0

I'm trying to make a conditional regex, I know that there are other posts on stack overflow but there too specific to the problem.


The Question

How can I create a regular expression that only looks to match something given a certain condition?


An example

An example of this would be if we had a list of a string(this is in java):

String nums = "42 36 23827";

and we only want to match if there are the same amount of x's at the end of the string as there are at the beginning

What we want in this example

In this example, we would want a regex that checks if there are the same amount of regex's at the end as there are in the beginning. The conditional part: If there are x's at the beginning, then check if there are that many at the end, if there are then it is a match.


Another example

An example of this would be if we had a list of numbers (this is in java) in string format:

String nums = "42 36 23827";

and we want to separate each number into a list

String splitSpace = "Regex goes here";
Pattern splitSpaceRegex = Pattern.compile(splitSpace);
Matcher splitSpaceMatcher = splitSpaceRegex.matcher(text);
ArrayList<String> splitEquation = new ArrayList<String>();

while (splitSpaceMatcher.find()) {
    if (splitSpaceMatcher.group().length() != 0) {
        System.out.println(splitSpaceMatcher.group().trim());
        splitEquation.add(splitSpaceMatcher.group().trim());
    }
}

How can I make this into an array that looks like this:

["42", "36", "23827"]

You could try making a simple regex like this:

String splitSpace = "\\d+\\s+";

But that exludes the "23827" because there is no space after it. and we only want to match if there are the same amount ofx`'s at the end of the string as there are at the beginning

What we want in this example

In this example, we would want a regex that checks if it is the end of the string; if it is then we don't need the space, otherwise, we do. As @YCF_L mentioned we could just make a regex that is \\b\\d\\b but I am aiming for something conditional.


Conclusion

So, as a result, the question is, how do we make conditional regular expressions? Thanks for reading and cheers!

BeastCoder
  • 2,391
  • 3
  • 15
  • 26

3 Answers3

2

I would like to use split which accept regex like so :

String[] split = nums.split("\\s+"); // ["42", "36", "23827"]

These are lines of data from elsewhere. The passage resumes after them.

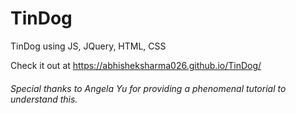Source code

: # TinDog

 TinDog using JS, JQuery, HTML, CSS
 
 Check it out at <a>https://abhisheksharma026.github.io/TinDog/</a>
 
 <h6>Special thanks to Angela Yu for providing a phenomenal tutorial to understand this.</h6>
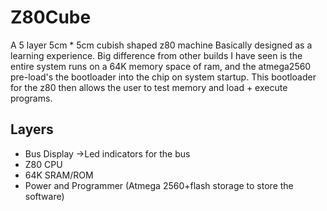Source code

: # Z80Cube
A 5 layer 5cm * 5cm cubish shaped z80 machine
Basically designed as a learning experience.
Big difference from other builds I have seen is the entire system runs on a 64K memory space of ram, and the atmega2560 pre-load's the bootloader into the chip on system startup.
This bootloader for the z80 then allows the user to test memory and load + execute programs.

## Layers
* Bus Display ->Led indicators for the bus
* Z80 CPU
* 64K SRAM/ROM
* Power and Programmer (Atmega 2560+flash storage to store the software)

If you want to use Pattern with Matcher, then you can use String \b\d+\b with word boundaries.

String regex = "\\b\\d+\\b";

By using word boundaries, you will avoid cases where the number is part of the word, for example "123 a4 5678 9b" you will get just ["123", "4578"]

Youcef LAIDANI
  • 55,661
  • 15
  • 90
  • 140
  • You might want to leave one more sentance on what boundaries are. – BeastCoder Jan 18 '20 at 23:33
  • @BeastCoder check this https://stackoverflow.com/questions/1324676/what-is-a-word-boundary-in-regexes and https://www.regular-expressions.info/wordboundaries.html for word boundary – Youcef LAIDANI Jan 18 '20 at 23:35
  • I have added one more example. Thanks for your super-useful response – BeastCoder Jan 18 '20 at 23:43
  • @BeastCoder I don't know what you don't understand in my question, check this demo here https://ideone.com/QYVl65, it gives you the same output you expect – Youcef LAIDANI Jan 18 '20 at 23:49
  • No, I understand it all I just added one more example because Turing said that I needed to demonstrate a more conditional example, and also I don’t know who downvoted, I’ll upvote it though. – BeastCoder Jan 18 '20 at 23:52
  • Thank you @Turing85 I think my answer is short, and your answer is complete version, even this I don't know why people dv without any reason – Youcef LAIDANI Jan 18 '20 at 23:54
2

I do not see the "conditional" in the question. The problem is solvable with a straight forward regular expression: \b\d+\b.

regex101 demo

A fully fledged Java example would look something like this:

import java.util.ArrayList;
import java.util.regex.Matcher;
import java.util.regex.Pattern;

class Ideone {
    public static void main(String args[]) {
        final String sample = "123 45 678 90";
        final Pattern pattern = Pattern.compile("\\b\\d+\\b");
        final Matcher matcher = pattern.matcher(sample);
        final ArrayList<String> results = new ArrayList<>();
        while (matcher.find()) {
            results.add(matcher.group());
        }
        System.out.println(results);
    }
}

Output: [123, 45, 678, 90]

Ideone demo

Turing85
  • 18,217
  • 7
  • 33
  • 58
  • Do you think I should change the example? I mean I want to figure out conditionals. Your answer is however helpful, but maybe you could include a solution that checks if it is the end of the String and also include this answer. – BeastCoder Jan 18 '20 at 23:28
  • I do not fully get your point. For end of String, use `$`. For start of String, use `^`. Please try and construct an example with a "conditional". – Turing85 Jan 18 '20 at 23:30
  • I will change the example, but what I mean is doing something like: Check if it is at the end if a space is not needed at the end, otherwise if it is not the end we do need a space. – BeastCoder Jan 18 '20 at 23:32
  • No! Please do not change the question. This would invalidate the answers. There are optional groups, e. g. [this regex](https://regex101.com/r/ESgxR1/3/) only allows `@` as last character of a `String`. – Turing85 Jan 18 '20 at 23:34
  • I am going to add another example – BeastCoder Jan 18 '20 at 23:40
  • Please, before you keep editing the question, try to come up with an example that represents your use case. And then open a new post. – Turing85 Jan 18 '20 at 23:41
  • Would you say that this is okay now? Your answer is still correct, there is just one more example – BeastCoder Jan 18 '20 at 23:43
  • Yes, but it is still nothing "conditional". I would suggest reading a tutorial on regular expressions, e.g. [this one](https://www.regular-expressions.info/tutorial.html). Regex'es work a little bit different than "ordinary programming". Maybe the question will resolve itself through this. – Turing85 Jan 18 '20 at 23:53
  • @YCF-L aright thanks I might change the title of my question later, thank you. – BeastCoder Jan 18 '20 at 23:54
2

There are no conditionals in Java regexes.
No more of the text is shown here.